Anche per la moda sostenibile vale la tripletta “prezzo, comfort e qualità“: nel 2022 il prezzo è al primo posto, appena prima della qualità per gli europei e del comfort per gli americani. Solo per il 12% dei francesi la sostenibilità è un ostacolo per la bellezza del prodotto, mentre il prezzo sarà sempre più determinante nel prossimo futuro viste le incertezze attuali.

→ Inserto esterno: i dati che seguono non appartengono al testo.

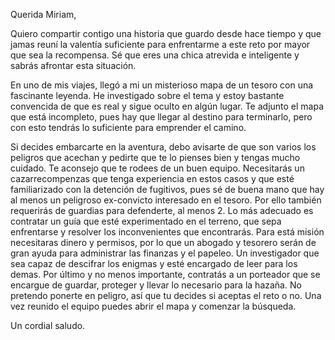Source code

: Querida Miriam,

Quiero compartir contigo una historia que guardo desde hace tiempo y que jamas reuní la valentía suficiente para enfrentarme a este reto por mayor que sea la recompensa. Sé que eres una chica atrevida e inteligente y sabrás afrontar esta situación.

En uno de mis viajes, llegó a mi un misterioso mapa de un tesoro con una fascinante leyenda.
He investigado sobre el tema y estoy bastante convencida de que es real y sigue oculto en algún lugar. Te adjunto el mapa que está incompleto, pues hay que llegar al destino para terminarlo, pero con esto tendrás lo suficiente para emprender el camino.

Si decides embarcarte en la aventura, debo avisarte de que son varios los peligros que acechan y pedirte que te lo pienses bien y tengas mucho cuidado. Te aconsejo que te rodees de un buen equipo. Necesitarás un cazarrecompenzas que tenga experiencia en estos casos y que esté familiarizado con la detención de fugitivos, pues sé de buena mano que hay al menos un peligroso ex-convicto interesado en el tesoro. Por ello también requerirás de guardias para defenderte, al menos 2. Lo más adecuado es contratar un guía que esté experimentado en el terreno, que sepa enfrentarse y resolver los inconvenientes que encontrarás. Para está misión necesitaras dinero y permisos, por lo que un abogado y tesorero serán de gran ayuda para administrar las finanzas y el papeleo. Un investigador que sea capaz de descifrar los enigmas y esté encargado de leer para los demas. Por último y no menos importante, contratás a un porteador que se encargue de guardar, proteger y llevar lo necesario para la hazaña.
No pretendo ponerte en peligro, así que tu decides si aceptas el reto o no. Una vez reunido el equipo puedes abrir el mapa y comenzar la búsqueda. 

Un cordial saludo.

A guidare la scelta di un capo eco-sostenibile sono i materali: in Germania, Regno Unito e Italia un consumatore su tre (30,1% degli inglesi, 31,5% dei tedeschi e il 38,6% degli italiani) li ha citati come motivazione primaria per un acquisto eco-responsabile.
Acquista importanza anche il luogo di produzione: in due dei paesi studiati un capo eco-responsabile è prima di tutto un capo prodotto localmente (33,4% dei francesi e il 42,6% degli americani). Ultimo importante punto chiave è la responsabilità sociale, citata dal 12 al 18% degli intervistati.
Agli intervistati è stato chiesto quali marchi approvassero in termini di rispetto per l’ambiente: le risposte nei cinque paesi sono molto omogenee. I brand più famosi, soprattutto legati allo sportswear ed al fast fashion, sono tra le prime cinque scelte.
Tra coloro che non acquistano ancora moda sostenibile, il 40,2% degli intervistati in Francia afferma di non farlo per mancanza di informazioni; la cifra sale al 49% negli Stati Uniti, col 33% che non sa dove trovare tali prodotti.
Quando si tratta dei materiali con cui è realizzato un capo le risposte dipendono tanto dalla percezione culturale quanto da una valutazione oggettiva del loro impatto. Per esempio, la pelle: è il primo materiale riciclato della storia, un modo per utilizzare gli scarti prodotti dall’industria alimentare ed ha una resistenza che allunga notevolmente la vita di un capo.
Ma un capo in pelle è profondamente divisivo: in tutti i paesi presi in esame, la pelle è tra i cinque materiali criticabili: il 27% degli intervistati francesi lo considera “il materiale con l’impatto più negativo sull’ambiente”, così come il 35% degli intervistati britannici e oltre il 40% degli italiani.
In Francia il 28% delle persone che si rifiuta di acquistare la pelle cita le “sofferenze animali” (35% in Italia). Inoltre il 23,1% rifiuta di acquistare “qualsiasi prodotto di origine animale”. Ma solo una persona su due sa che la pelle proviene da animali destinati al consumo della carne.
E poi ci sono la confusione tra pelle e pelliccia, la mancanza di conoscenza dei processi di produzione e l’ascesa del movimento vegano. È attorno a questo tipo di materiale che le differenze culturali sono più visibili: negli Stati Uniti, dove l’allevamento e la pelle regnano sovrani, così come la Germania, guardano molto più favorevolmente alla pelle e più del 70% di le persone la ritengono un materiale eco-responsabile.